__Task goal__
The listing below holds a line with "- **Status:** Accepted" and a line with "- **Kusama Identity:**". Reproduce those two lines exactly, plus everything between them.

──────────

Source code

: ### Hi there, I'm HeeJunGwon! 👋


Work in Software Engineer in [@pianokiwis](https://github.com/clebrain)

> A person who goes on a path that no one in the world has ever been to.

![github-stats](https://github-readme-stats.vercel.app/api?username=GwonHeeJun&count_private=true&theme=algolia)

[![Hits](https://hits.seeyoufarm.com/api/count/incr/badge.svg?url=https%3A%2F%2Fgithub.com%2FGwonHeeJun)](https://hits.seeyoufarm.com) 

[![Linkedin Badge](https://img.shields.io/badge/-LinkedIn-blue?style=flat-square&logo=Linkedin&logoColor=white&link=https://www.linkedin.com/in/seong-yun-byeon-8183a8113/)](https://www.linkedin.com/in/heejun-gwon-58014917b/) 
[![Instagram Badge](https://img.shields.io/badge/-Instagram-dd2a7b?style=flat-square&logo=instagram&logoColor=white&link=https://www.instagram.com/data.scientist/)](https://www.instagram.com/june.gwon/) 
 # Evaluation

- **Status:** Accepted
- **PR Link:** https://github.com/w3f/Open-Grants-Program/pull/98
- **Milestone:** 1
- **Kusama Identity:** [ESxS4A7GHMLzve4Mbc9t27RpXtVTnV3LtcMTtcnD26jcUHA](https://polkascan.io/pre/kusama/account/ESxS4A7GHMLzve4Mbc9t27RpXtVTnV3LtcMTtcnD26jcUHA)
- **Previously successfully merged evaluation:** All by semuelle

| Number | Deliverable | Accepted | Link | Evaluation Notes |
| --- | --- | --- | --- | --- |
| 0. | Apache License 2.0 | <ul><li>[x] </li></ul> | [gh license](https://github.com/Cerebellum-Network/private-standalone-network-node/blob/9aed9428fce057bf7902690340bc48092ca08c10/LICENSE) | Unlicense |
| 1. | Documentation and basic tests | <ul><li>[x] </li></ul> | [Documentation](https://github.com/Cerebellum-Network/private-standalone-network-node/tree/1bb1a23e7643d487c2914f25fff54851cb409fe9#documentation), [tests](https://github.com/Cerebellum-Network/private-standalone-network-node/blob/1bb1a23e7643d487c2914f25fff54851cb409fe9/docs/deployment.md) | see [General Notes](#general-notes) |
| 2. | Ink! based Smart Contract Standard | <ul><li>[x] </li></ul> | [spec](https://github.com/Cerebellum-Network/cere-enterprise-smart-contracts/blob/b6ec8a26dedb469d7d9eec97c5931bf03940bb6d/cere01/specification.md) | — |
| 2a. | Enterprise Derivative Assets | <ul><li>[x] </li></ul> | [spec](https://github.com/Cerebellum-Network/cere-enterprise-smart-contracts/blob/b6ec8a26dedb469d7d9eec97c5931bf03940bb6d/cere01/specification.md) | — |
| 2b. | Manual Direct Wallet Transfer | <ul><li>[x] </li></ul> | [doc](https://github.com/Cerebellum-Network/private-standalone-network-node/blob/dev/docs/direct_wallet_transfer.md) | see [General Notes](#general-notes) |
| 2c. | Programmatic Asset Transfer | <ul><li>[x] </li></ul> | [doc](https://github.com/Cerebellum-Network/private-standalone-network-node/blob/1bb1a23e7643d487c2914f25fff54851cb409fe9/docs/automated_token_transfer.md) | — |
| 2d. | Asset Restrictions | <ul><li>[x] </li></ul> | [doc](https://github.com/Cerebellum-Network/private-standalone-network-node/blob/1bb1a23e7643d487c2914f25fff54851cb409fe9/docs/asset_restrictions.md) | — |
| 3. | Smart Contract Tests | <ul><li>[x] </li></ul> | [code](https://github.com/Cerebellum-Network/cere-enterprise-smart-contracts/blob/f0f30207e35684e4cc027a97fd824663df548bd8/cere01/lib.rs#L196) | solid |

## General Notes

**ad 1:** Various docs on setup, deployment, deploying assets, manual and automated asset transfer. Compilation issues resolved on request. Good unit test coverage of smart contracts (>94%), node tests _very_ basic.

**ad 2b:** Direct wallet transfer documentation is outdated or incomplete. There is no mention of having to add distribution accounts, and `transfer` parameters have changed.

──────────

__Problem solution__
- **Status:** Accepted
- **PR Link:** https://github.com/w3f/Open-Grants-Program/pull/98
- **Milestone:** 1
- **Kusama Identity:** [ESxS4A7GHMLzve4Mbc9t27RpXtVTnV3LtcMTtcnD26jcUHA](https://polkascan.io/pre/kusama/account/ESxS4A7GHMLzve4Mbc9t27RpXtVTnV3LtcMTtcnD26jcUHA)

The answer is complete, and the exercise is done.